Alan continues the series on the 4 greats with great loving-kindness. Hedonic well-being is important, and the understanding of cause and effect in the natural world by modern science has made important contributions. In union with shamatha, knowing reality as it is through the wisdom of dependent origination and emptiness leads to durable eudemonia.


Alan’s teachings/comments:

This morning we return to Mahama three - great loving kindness, the aspiration and the resolve that we can all find happiness and the causes of happiness. So now just to say that few things are familiar - hedonic wellbeing ever so important, to feel well in the body, well in the mind, live in a peaceful surrounding, have enough to eat, all of our basic needs being met. And for this understanding cause and effect is really crucial, absolutely central, and to my mind that is just the tremendous strength of modern science, of navigating - that is learning what’s going on in this natural world, what’s going on in the natural world of our bodies and the bodies of other people and surrounding environment. What’s going on and what are the patterns, what’s the pratityasamutpada the patterns of causality of dependent origination within the natural world? And how can we understand these so that we can flourish in this world, and follow those causes that give rise to our hedonic wellbeing and avoid those like illness and poverty and so forth, social unrest, conflict and so forth, that we can avoid those? So humanity really has benefited tremendously from science and the practical application of science and technology, especially these last four hundred years, tremendous boon.

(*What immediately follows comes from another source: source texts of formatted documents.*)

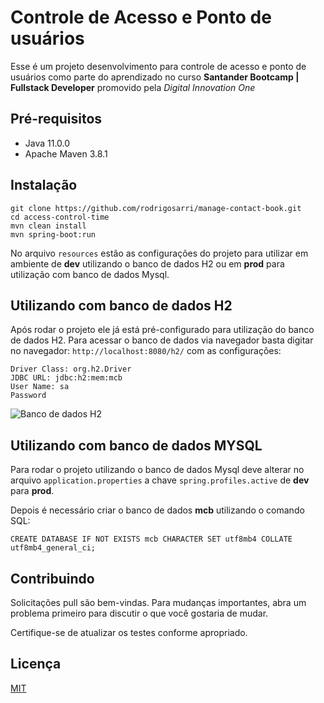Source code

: 
# Controle de Acesso e Ponto de usuários

Esse é um projeto desenvolvimento para controle de acesso e ponto de usuários como parte do aprendizado no curso **Santander Bootcamp | Fullstack Developer** promovido pela *Digital Innovation One*

## Pré-requisitos

- Java 11.0.0
- Apache Maven 3.8.1


## Instalação

```console
git clone https://github.com/rodrigosarri/manage-contact-book.git
cd access-control-time
mvn clean install
mvn spring-boot:run
```

No arquivo `resources` estão as configurações do projeto para utilizar em ambiente de **dev** utilizando o banco de dados H2 ou em **prod** para utilização com banco de dados Mysql.


## Utilizando com banco de dados H2
Após rodar o projeto ele já está pré-configurado para utilização do banco de dados H2. Para acessar o banco de dados via navegador basta digitar no navegador: `http://localhost:8080/h2/` com as configurações:

```properties
Driver Class: org.h2.Driver
JDBC URL: jdbc:h2:mem:mcb
User Name: sa
Password
```

![Banco de dados H2](https://universos.dev.br/database-h2-mcb.jpg)

## Utilizando com banco de dados MYSQL
Para rodar o projeto utilizando o banco de dados Mysql deve alterar no arquivo `application.properties` a chave `spring.profiles.active` de **dev** para **prod**.

Depois é necessário criar o banco de dados **mcb** utilizando o comando SQL:


```mysql
CREATE DATABASE IF NOT EXISTS mcb CHARACTER SET utf8mb4 COLLATE utf8mb4_general_ci;
```

## Contribuindo 
Solicitações pull são bem-vindas. Para mudanças importantes, abra um problema primeiro para discutir o que você gostaria de mudar.

Certifique-se de atualizar os testes conforme apropriado. 

## Licença
[MIT](https://choosealicense.com/licenses/mit/)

(2:09) And then for dharma, I have been wondering, what kind of label shall I give to science, and I am really not content yet, but you know one that might not be bad – Hedonic Science. And then, dharma, of all kinds, Christian, Jewish and so forth and then some that don’t have a religious name to them, maybe if we could just call that Eudemonic Science – maybe, because what are the causes and conditions that give rise to eudemonia? Not the strength of science, just as agriculture and so many other things are just not the strength of any spiritual tradition, it’s not their strength, but then there we are living in this world where both are so crucial.

So the pinnacle of this pursuit of eudemonic wellbeing of course is wisdom, as Shantideva says in the 9th chapter - everything that has preceded this, the teachings on bodhichitta and all the first five of the perfections, the paramitas, are all for the sake of the 6th one – the perfection of wisdom, right?

So as we move to this cultivation of great loving kindness, let’s link this up now with realization of emptiness and specifically the union of shamatha vipashyana, because that’s where you get the lasting value, which is durable, profoundly and irreversible transformative. Vipashyana by itself just doesn’t have that and shamatha by itself doesn’t have that, right? But that union of shamatha vipashyana.

(3:40) If we really wish for ourselves and others, may we find genuine happiness and its causes, that’s durable, that’s lasting, that’s not just a little peek and then we lose it, it’s there it is, the strategy is perfectly clear and transparent, the fusion shamatha vipashyana, the realization of insight, the realization of emptiness by way of insight, dependent origination, and because of the reality of dependent origination therefore everything that dependently arises must be empty of inherent nature.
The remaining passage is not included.